Case Presentation: A 12-year-old girl presented with restrictive eating, weight loss (BMI 12.17 kg/m2; -4.10 SD), and orthostatic hypotension. She was admitted to a tertiary referral children’s hospital and placed on an eating disorder protocol involving scrutiny of intake and output, electrolyte monitoring, supplemental nutrition, and strict bedrest. Her cachectic appearance, apparent food refusal, nausea, and vomiting were thought to be consistent with a restrictive eating disorder. Psychosocial stressors were present but she denied perceptions of herself as fat or fear of gaining weight. Her weight loss continued despite adherence to the protocol and her medical management was complicated by persistent orthostatic hypotension and hyponatremia (126-129 mEq/L) without hyperkalemia. Differential diagnoses considered included renal tubular salt wasting, hyponatremic volume depletion, water intoxication, or an endocrine disorder. She had a normal brain MRI. Subspecialty consultation noted bronzed skin, and subsequent 8 a.m. cortisol testing (0.3 mcg/dL) and confirmatory 250 mcg ACTH stimulation testing confirmed severe primary adrenal insufficiency, which was later confirmed by an extremely elevated ACTH level (3345 pg/mL).
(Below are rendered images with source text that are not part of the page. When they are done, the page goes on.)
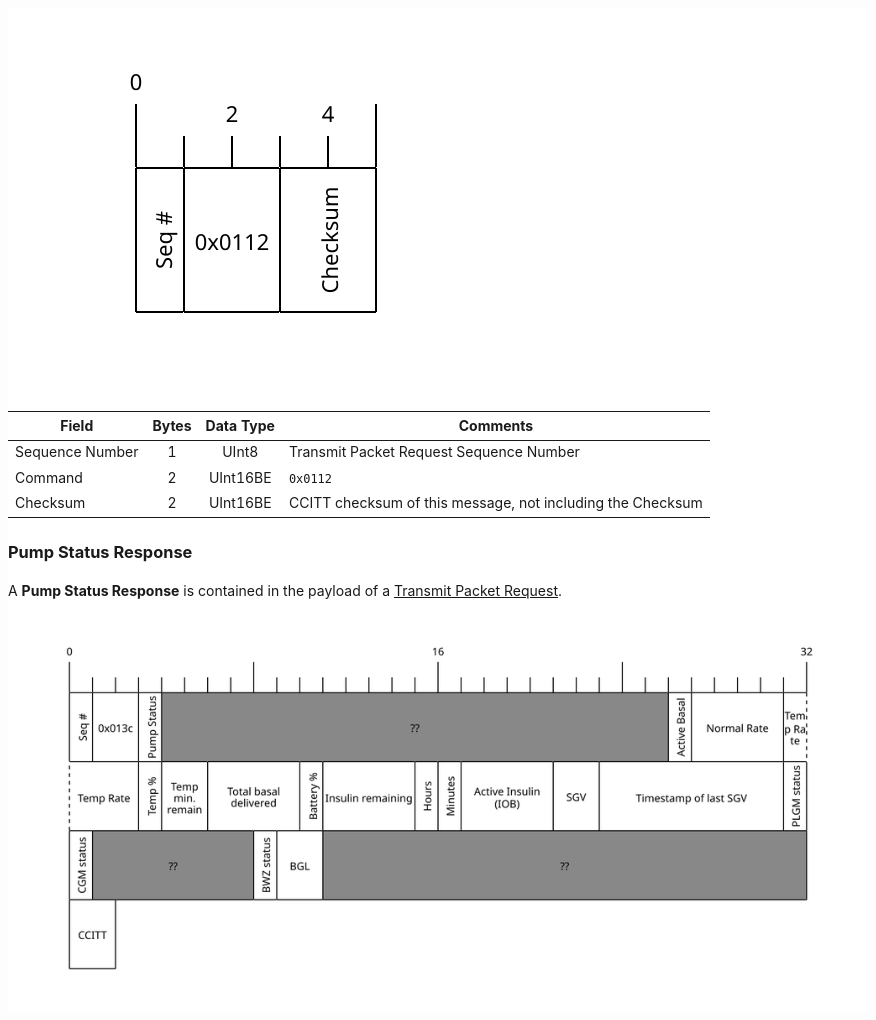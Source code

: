 ![Pump Status Command](images/svg/PumpStatusCommand.svg)

| Field     | Bytes | Data Type  |   Comments   |
|-----------|:-----:|:----------:|--------------|
| Sequence Number  | 1     | UInt8      | Transmit Packet Request Sequence Number |
| Command   | 2     | UInt16BE   | `0x0112` |
| Checksum  | 2     | UInt16BE   | CCITT checksum of this message, not including the Checksum |

### Pump Status Response
A **Pump Status Response** is contained in the payload of a [Transmit Packet Request](#transmit-packet-request).

![Pump Status Response](images/svg/PumpStatusResponse.svg)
The patient received stress-dose glucocorticoid therapy with near-immediate resolution of her hyponatremia, orthostatic hypotension, and nausea. She was discharged on maintenance glucocorticoid and mineralocorticoid replacement. Several months into treatment her weight had increased by 0.9 SD from time of admission.
Discussion: While eating disorders are common diagnoses for young women with weight loss, it is important to consider a broad differential diagnosis. Adrenal insufficiency is an important consideration, and other diagnoses to consider include thyroid dysfunction, type 1 diabetes, malignancy, inflammatory bowel disease, and celiac disease. This case was made difficult because of many similarities between the patient’s presentation and classic eating disorder signs and symptomatology. However, she did not respond to standard treatment, and further testing revealed her underlying adrenal insufficiency. It is possible for an eating disorder to coincide with, or be exacerbated by, a non-psychiatric medical pathology. However, this is unlikely in this case, as the patient reversed her weight loss after treatment of her underlying disorder.
Conclusions: Adrenal insufficiency can present with symptoms similar to an eating disorder. An 8 a.m. cortisol level can screen for adrenal insufficiency. The diagnosis is confirmed with ACTH stimulation testing, serum ACTH levels, and detection of adrenal autoantibodies. It is treated with glucocorticoid and mineralocorticoid supplementation. Without glucocorticoid replacement, patients may present with an acute adrenal crisis. Had this diagnosis been missed, this patient’s clinical course may have been catastrophic.